How to force letsencrypt cert renewal

I just got an email from LetsEncrypt saying we need to force renewal on our certs in the next 12 hours due to a bug on their end. How do we do that with Discourse?

3 Likes

This should work:

ssh root@your.discourse.server
cd /var/discourse/shared/standalone
cp -r ssl ssl_backup
rm ssl/*
cd /var/discourse
./launcher rebuild app
14 Likes

That worked, thank you!

5 Likes

Did not work for me. The certificates are the same as the ones in the ssl_backup directory, after the rebuild.

I tried 2 times ; and the second I deleted the files manually through WinSCP.

How can we force the renew? Likely need --force somewhere.

[Wed 04 Mar 2020 06:33:11 PM UTC] Skip, Next renewal time is: e[1;32mMon 06 Apr 2020 06:24:28 PM UTCe[0m
[Wed 04 Mar 2020 06:33:11 PM UTC] Add 'e[1;31m--forcee[0m' to force to renew.
2 Likes

Per the letsencrypt page, try testing your domain here:

https://checkhost.unboundtest.com/

You may be safe now.

If not, then you do need to force it. I actually forced it from the CLI elsewhere myself as I use that same domain on a non-discourse site as well.

4 Likes

You’re right, I did not check all my domains, I assumed all were concerned, but the one with Discourse can be ignored.
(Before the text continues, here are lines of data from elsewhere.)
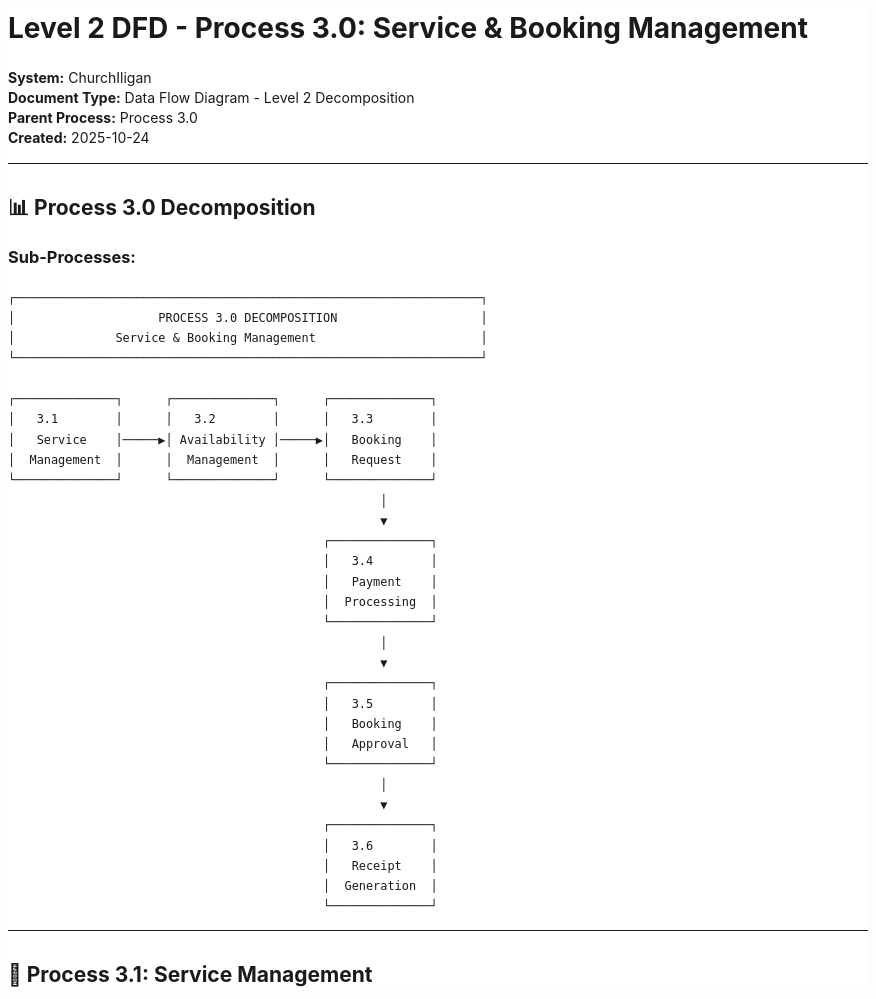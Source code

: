 # Level 2 DFD - Process 3.0: Service & Booking Management

**System:** ChurchIligan  
**Document Type:** Data Flow Diagram - Level 2 Decomposition  
**Parent Process:** Process 3.0  
**Created:** 2025-10-24  

---

## 📊 Process 3.0 Decomposition

### **Sub-Processes:**

```
┌─────────────────────────────────────────────────────────────────┐
│                    PROCESS 3.0 DECOMPOSITION                    │
│              Service & Booking Management                       │
└─────────────────────────────────────────────────────────────────┘

┌──────────────┐      ┌──────────────┐      ┌──────────────┐
│   3.1        │      │   3.2        │      │   3.3        │
│   Service    │─────▶│ Availability │─────▶│   Booking    │
│  Management  │      │  Management  │      │   Request    │
└──────────────┘      └──────────────┘      └──────────────┘
                                                    │
                                                    ▼
                                            ┌──────────────┐
                                            │   3.4        │
                                            │   Payment    │
                                            │  Processing  │
                                            └──────────────┘
                                                    │
                                                    ▼
                                            ┌──────────────┐
                                            │   3.5        │
                                            │   Booking    │
                                            │   Approval   │
                                            └──────────────┘
                                                    │
                                                    ▼
                                            ┌──────────────┐
                                            │   3.6        │
                                            │   Receipt    │
                                            │  Generation  │
                                            └──────────────┘
```

---

## 🔹 Process 3.1: Service Management
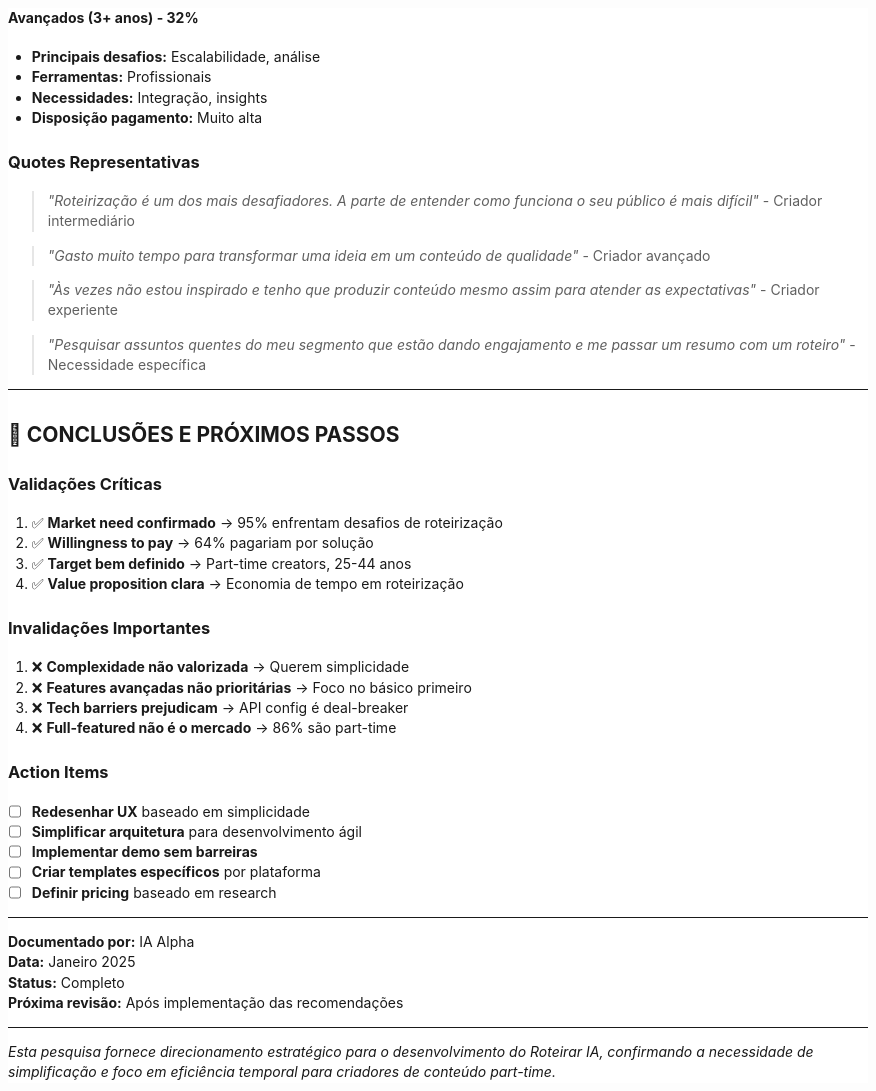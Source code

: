 #### **Avançados (3+ anos) - 32%**
- **Principais desafios:** Escalabilidade, análise
- **Ferramentas:** Profissionais
- **Necessidades:** Integração, insights
- **Disposição pagamento:** Muito alta

### **Quotes Representativas**

> *"Roteirização é um dos mais desafiadores. A parte de entender como funciona o seu público é mais difícil"* - Criador intermediário

> *"Gasto muito tempo para transformar uma ideia em um conteúdo de qualidade"* - Criador avançado

> *"Às vezes não estou inspirado e tenho que produzir conteúdo mesmo assim para atender as expectativas"* - Criador experiente

> *"Pesquisar assuntos quentes do meu segmento que estão dando engajamento e me passar um resumo com um roteiro"* - Necessidade específica

---

## 🎯 **CONCLUSÕES E PRÓXIMOS PASSOS**

### **Validações Críticas**
1. ✅ **Market need confirmado** → 95% enfrentam desafios de roteirização
2. ✅ **Willingness to pay** → 64% pagariam por solução
3. ✅ **Target bem definido** → Part-time creators, 25-44 anos
4. ✅ **Value proposition clara** → Economia de tempo em roteirização

### **Invalidações Importantes**
1. ❌ **Complexidade não valorizada** → Querem simplicidade
2. ❌ **Features avançadas não prioritárias** → Foco no básico primeiro
3. ❌ **Tech barriers prejudicam** → API config é deal-breaker
4. ❌ **Full-featured não é o mercado** → 86% são part-time

### **Action Items**
- [ ] **Redesenhar UX** baseado em simplicidade
- [ ] **Simplificar arquitetura** para desenvolvimento ágil
- [ ] **Implementar demo sem barreiras**
- [ ] **Criar templates específicos** por plataforma
- [ ] **Definir pricing** baseado em research

---

**Documentado por:** IA Alpha  
**Data:** Janeiro 2025  
**Status:** Completo  
**Próxima revisão:** Após implementação das recomendações  

---

*Esta pesquisa fornece direcionamento estratégico para o desenvolvimento do Roteirar IA, confirmando a necessidade de simplificação e foco em eficiência temporal para criadores de conteúdo part-time.*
That’s said, I’ve also figured out how to force renew:

  • cd /var/discourse
  • ./launcher enter app
  • "/shared/letsencrypt"/acme.sh --cron --home "/shared/letsencrypt" --force
  • exit

I don’t know if there is a more direct way, but it worked after refreshing website cache.

6 Likes

You also need to disable cloudflare if you’re using it. I know the discourse devs recommend against it, but it works for me.

3 Likes

This topic was automatically closed 30 days after the last reply. New replies are no longer allowed.